Supplied data:
========================================

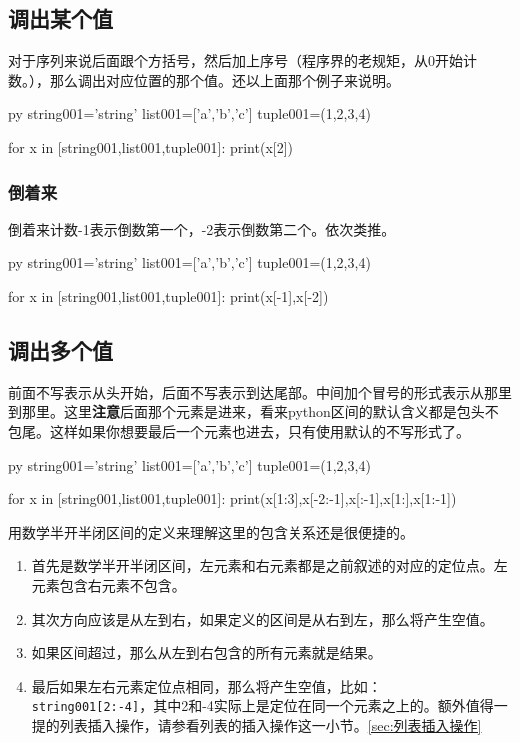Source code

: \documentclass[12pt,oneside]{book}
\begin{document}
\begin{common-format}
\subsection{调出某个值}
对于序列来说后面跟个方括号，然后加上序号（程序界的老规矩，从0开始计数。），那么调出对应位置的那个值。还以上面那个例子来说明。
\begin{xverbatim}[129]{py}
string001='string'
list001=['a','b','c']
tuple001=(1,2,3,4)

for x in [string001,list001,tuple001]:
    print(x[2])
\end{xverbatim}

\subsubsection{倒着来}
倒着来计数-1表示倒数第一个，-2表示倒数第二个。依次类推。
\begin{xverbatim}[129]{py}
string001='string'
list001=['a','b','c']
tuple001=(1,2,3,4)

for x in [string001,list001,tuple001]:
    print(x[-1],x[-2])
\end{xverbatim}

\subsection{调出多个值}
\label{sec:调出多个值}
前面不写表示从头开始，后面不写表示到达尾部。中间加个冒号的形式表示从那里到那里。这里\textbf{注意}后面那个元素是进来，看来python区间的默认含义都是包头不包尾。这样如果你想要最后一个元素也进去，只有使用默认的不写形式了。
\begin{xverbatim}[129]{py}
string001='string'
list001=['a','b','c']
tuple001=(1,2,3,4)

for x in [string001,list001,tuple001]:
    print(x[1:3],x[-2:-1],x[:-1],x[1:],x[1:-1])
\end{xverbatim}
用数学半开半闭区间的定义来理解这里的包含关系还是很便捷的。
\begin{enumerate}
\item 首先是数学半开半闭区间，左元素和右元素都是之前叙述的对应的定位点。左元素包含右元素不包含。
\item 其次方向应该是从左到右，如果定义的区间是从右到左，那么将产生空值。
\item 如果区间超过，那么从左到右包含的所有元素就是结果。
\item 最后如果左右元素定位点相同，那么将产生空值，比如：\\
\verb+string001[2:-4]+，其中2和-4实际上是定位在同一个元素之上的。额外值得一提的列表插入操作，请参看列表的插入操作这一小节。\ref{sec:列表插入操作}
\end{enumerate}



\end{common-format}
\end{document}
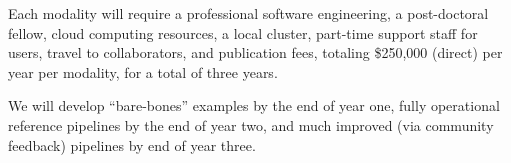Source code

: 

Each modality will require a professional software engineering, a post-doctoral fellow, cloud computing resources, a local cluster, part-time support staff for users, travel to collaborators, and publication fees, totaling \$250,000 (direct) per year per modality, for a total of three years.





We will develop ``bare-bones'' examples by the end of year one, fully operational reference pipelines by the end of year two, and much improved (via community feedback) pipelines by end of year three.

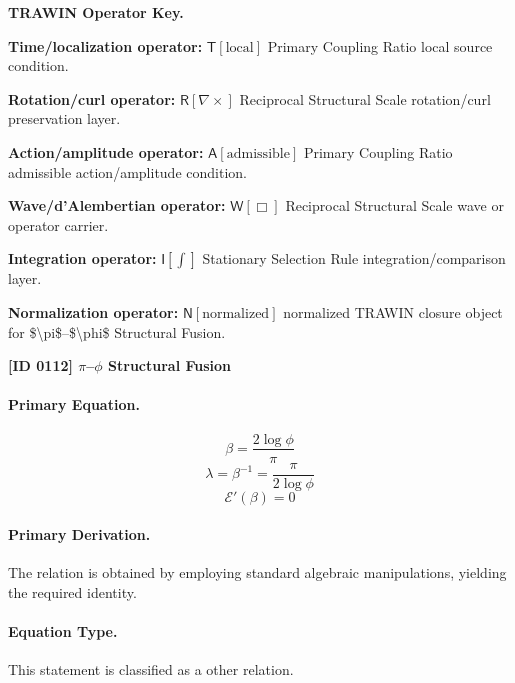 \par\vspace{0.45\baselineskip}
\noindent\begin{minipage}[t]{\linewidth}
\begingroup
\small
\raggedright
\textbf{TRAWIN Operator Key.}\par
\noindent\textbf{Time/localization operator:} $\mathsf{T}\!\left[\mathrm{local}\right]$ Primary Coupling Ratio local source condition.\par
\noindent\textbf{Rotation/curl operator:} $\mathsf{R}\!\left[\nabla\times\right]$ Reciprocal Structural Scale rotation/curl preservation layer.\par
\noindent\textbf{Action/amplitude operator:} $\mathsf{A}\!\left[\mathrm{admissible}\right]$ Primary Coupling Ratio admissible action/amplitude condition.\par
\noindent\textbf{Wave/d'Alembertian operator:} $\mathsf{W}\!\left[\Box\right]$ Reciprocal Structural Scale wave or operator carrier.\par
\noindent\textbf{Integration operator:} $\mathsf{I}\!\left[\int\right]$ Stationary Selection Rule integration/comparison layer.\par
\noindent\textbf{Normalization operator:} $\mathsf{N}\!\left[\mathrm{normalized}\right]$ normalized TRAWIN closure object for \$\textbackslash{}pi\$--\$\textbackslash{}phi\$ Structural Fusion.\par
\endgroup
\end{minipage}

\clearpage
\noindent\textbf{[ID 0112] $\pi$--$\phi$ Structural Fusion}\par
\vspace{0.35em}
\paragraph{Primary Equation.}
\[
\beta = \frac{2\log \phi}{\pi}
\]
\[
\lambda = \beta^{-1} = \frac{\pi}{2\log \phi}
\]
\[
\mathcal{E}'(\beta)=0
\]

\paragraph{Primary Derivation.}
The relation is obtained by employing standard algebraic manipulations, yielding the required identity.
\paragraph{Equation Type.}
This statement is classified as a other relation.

========================================

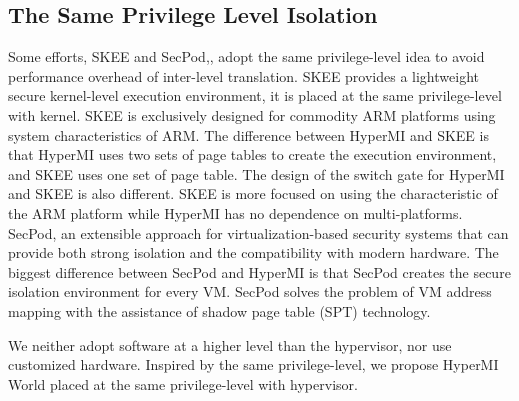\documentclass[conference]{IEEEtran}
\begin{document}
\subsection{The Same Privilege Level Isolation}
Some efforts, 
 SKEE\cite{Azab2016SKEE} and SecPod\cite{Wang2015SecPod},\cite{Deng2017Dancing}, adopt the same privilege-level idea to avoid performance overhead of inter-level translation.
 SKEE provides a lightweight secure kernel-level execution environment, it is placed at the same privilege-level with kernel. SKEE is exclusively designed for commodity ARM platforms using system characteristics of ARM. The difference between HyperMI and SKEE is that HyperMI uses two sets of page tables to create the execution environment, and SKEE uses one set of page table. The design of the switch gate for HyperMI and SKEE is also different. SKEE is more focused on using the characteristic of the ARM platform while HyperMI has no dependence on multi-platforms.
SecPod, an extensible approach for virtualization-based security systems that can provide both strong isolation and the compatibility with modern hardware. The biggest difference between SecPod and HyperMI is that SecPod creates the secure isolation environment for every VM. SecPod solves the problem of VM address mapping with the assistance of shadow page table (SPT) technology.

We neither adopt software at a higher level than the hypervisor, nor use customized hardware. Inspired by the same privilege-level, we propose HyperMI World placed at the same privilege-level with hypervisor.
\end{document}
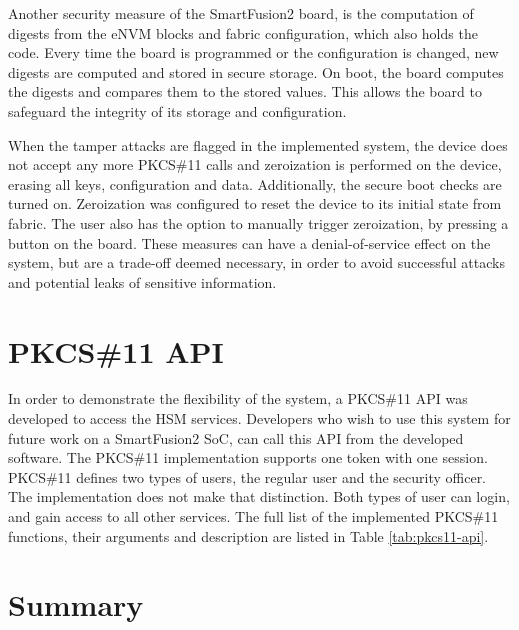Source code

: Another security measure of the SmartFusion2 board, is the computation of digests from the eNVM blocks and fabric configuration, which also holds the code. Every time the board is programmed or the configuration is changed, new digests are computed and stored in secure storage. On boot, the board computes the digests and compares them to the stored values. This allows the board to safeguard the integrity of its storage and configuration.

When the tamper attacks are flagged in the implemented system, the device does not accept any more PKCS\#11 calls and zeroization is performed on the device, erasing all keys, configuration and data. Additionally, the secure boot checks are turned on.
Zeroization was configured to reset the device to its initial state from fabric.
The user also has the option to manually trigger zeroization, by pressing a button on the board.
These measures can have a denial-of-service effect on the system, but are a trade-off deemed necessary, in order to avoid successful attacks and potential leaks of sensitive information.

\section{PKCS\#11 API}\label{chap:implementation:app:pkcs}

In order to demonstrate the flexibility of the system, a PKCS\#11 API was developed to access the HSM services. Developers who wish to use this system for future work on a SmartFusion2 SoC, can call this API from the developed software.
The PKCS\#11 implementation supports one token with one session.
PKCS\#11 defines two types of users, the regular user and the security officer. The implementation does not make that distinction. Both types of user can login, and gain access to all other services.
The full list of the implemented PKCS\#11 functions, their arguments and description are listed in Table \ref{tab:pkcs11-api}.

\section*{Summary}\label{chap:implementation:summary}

========================================

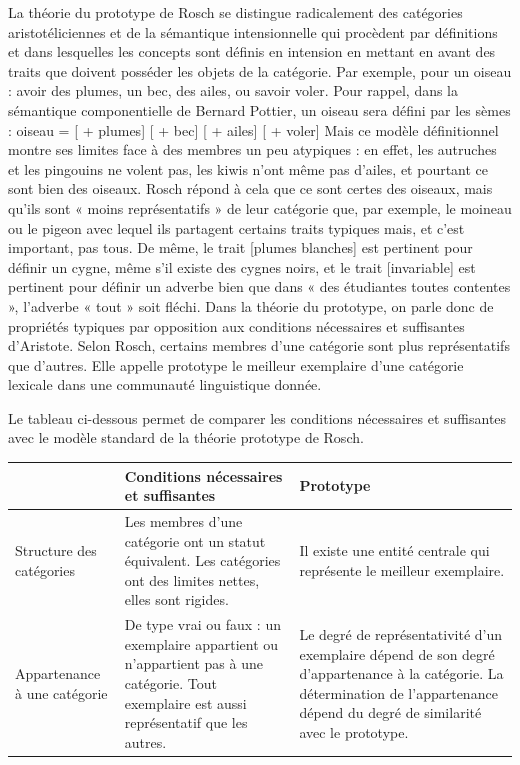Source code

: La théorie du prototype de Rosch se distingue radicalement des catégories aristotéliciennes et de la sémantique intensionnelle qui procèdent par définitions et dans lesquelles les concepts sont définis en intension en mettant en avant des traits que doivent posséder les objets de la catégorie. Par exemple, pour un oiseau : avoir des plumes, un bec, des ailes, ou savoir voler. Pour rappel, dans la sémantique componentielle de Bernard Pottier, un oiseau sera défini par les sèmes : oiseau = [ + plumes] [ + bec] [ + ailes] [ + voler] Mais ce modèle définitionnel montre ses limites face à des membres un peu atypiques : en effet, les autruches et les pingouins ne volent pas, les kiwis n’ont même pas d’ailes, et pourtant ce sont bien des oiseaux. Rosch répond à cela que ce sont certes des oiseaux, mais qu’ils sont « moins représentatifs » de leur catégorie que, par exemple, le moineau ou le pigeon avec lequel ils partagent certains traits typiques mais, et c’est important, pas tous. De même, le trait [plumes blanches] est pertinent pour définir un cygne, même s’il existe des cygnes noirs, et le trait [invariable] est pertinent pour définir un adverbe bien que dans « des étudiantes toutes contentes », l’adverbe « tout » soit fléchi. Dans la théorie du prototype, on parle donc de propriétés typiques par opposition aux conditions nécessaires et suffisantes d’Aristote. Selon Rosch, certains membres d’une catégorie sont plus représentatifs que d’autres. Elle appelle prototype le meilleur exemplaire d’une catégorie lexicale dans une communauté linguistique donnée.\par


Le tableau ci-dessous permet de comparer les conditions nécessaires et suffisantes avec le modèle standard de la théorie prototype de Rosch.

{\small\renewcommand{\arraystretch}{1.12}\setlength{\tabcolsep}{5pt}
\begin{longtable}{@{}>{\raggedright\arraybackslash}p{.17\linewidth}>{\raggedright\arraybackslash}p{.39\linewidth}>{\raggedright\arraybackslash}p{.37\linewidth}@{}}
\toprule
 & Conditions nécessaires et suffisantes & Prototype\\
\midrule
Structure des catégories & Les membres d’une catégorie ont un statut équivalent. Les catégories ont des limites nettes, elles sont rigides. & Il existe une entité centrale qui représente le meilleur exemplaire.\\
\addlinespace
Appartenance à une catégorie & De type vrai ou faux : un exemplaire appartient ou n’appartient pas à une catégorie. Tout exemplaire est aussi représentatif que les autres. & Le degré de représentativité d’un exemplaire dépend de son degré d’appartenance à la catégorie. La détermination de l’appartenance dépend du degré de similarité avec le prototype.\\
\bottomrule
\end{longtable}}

========================================

Exercise objective: What is the number of lines in the entries above that include the word "implemented"? Answer with that number alone.

Problem solution: 2